A farmer Madappa of Bidarahallihundi village in Heggadadevana Kote taluka of Mysuru who grew traditional crops like tobacco, millets, etc. said that Chia has transformed his life. Earlier these farmers worked like slaves in their own farms, but now they feel like kings as the climatic conditions of Mysuru district favored crops like rice, sorghum, ragi, pulses, sugarcane and tobacco, farmers here have been growing them for generations. Farmers of Mysuru, known for the pomp and gaiety of its traditional 10-day-long Dasara festival, are writing a new chapter, growing this popular crop that retails for Rs 100-odd for 100gm in metros.
The seed has really transformed the lives of hundreds of farmer in the district without any government help as it has enhanced their agricultural income in a big way. Farmers growing traditional crops like tobacco, millets, etc., said that their life has been transformed after growing chia.
The seed was introduced by the team of Ram Rajasekharan, former director of Mysuru-based Central Food Technological Research Institute (CFTRI) and his colleagues, biochemist Malathi Srinivasan and plant breeder R. V. Sreedhar that introduced Chia as a crop among Indian farmers.
The other crops of Mysuru’s horticulture are Nanjangud Rasabale banana, Mysuru betel leaves, Mysuru mallige (jasmine) and Erengere brinjal, which are however vanishing due to the state’s indifference and the changing preference of the consumer. In recent years, it’s the Chia seeds that have brought the district into the limelight.

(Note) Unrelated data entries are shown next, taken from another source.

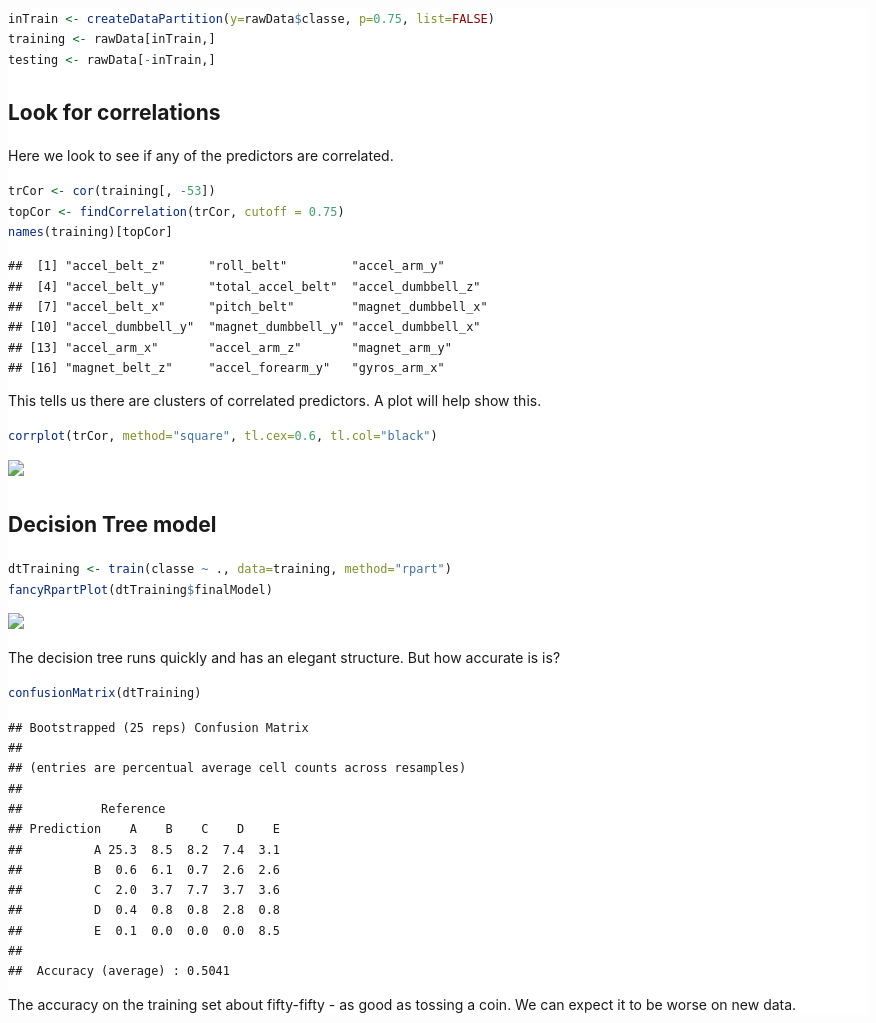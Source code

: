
 ```r
inTrain <- createDataPartition(y=rawData$classe, p=0.75, list=FALSE)
training <- rawData[inTrain,]
testing <- rawData[-inTrain,]  
```
## Look for correlations
Here we look to see if any of the predictors are correlated.  

```r
trCor <- cor(training[, -53]) 
topCor <- findCorrelation(trCor, cutoff = 0.75)
names(training)[topCor]  
```

```
##  [1] "accel_belt_z"      "roll_belt"         "accel_arm_y"      
##  [4] "accel_belt_y"      "total_accel_belt"  "accel_dumbbell_z" 
##  [7] "accel_belt_x"      "pitch_belt"        "magnet_dumbbell_x"
## [10] "accel_dumbbell_y"  "magnet_dumbbell_y" "accel_dumbbell_x" 
## [13] "accel_arm_x"       "accel_arm_z"       "magnet_arm_y"     
## [16] "magnet_belt_z"     "accel_forearm_y"   "gyros_arm_x"
```
This tells us there are clusters of correlated predictors. A plot will help show this.  

```r
corrplot(trCor, method="square", tl.cex=0.6, tl.col="black")  
```

![](Practical_Machine_Learning_Assignment_writerPaulMay_files/figure-html/plot_correlations-1.png)
   
## Decision Tree model  

```r
dtTraining <- train(classe ~ ., data=training, method="rpart")  
fancyRpartPlot(dtTraining$finalModel)
```

![](Practical_Machine_Learning_Assignment_writerPaulMay_files/figure-html/decision_tree_model-1.png)
  
The decision tree runs quickly and has an elegant structure. But how accurate is is?  

```r
confusionMatrix(dtTraining)  
```

```
## Bootstrapped (25 reps) Confusion Matrix 
## 
## (entries are percentual average cell counts across resamples)
##  
##           Reference
## Prediction    A    B    C    D    E
##          A 25.3  8.5  8.2  7.4  3.1
##          B  0.6  6.1  0.7  2.6  2.6
##          C  2.0  3.7  7.7  3.7  3.6
##          D  0.4  0.8  0.8  2.8  0.8
##          E  0.1  0.0  0.0  0.0  8.5
##                             
##  Accuracy (average) : 0.5041
```
The accuracy on the training set about fifty-fifty - as good as tossing a coin. We can expect it to be worse on new data.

Chia seeds are mostly imported from Mexico and are readily available in health and lifestyle stores in the country’s metros, having been imported from Mexico.
Research has been done on the crop at 38-acre Bengaluru campus of CFTRI, in 2012. Through pure line selection, CFTRI developed a pure line with blue flower and white seeds, and a high yielding line of white flower and white seeds and have tested them through five generations.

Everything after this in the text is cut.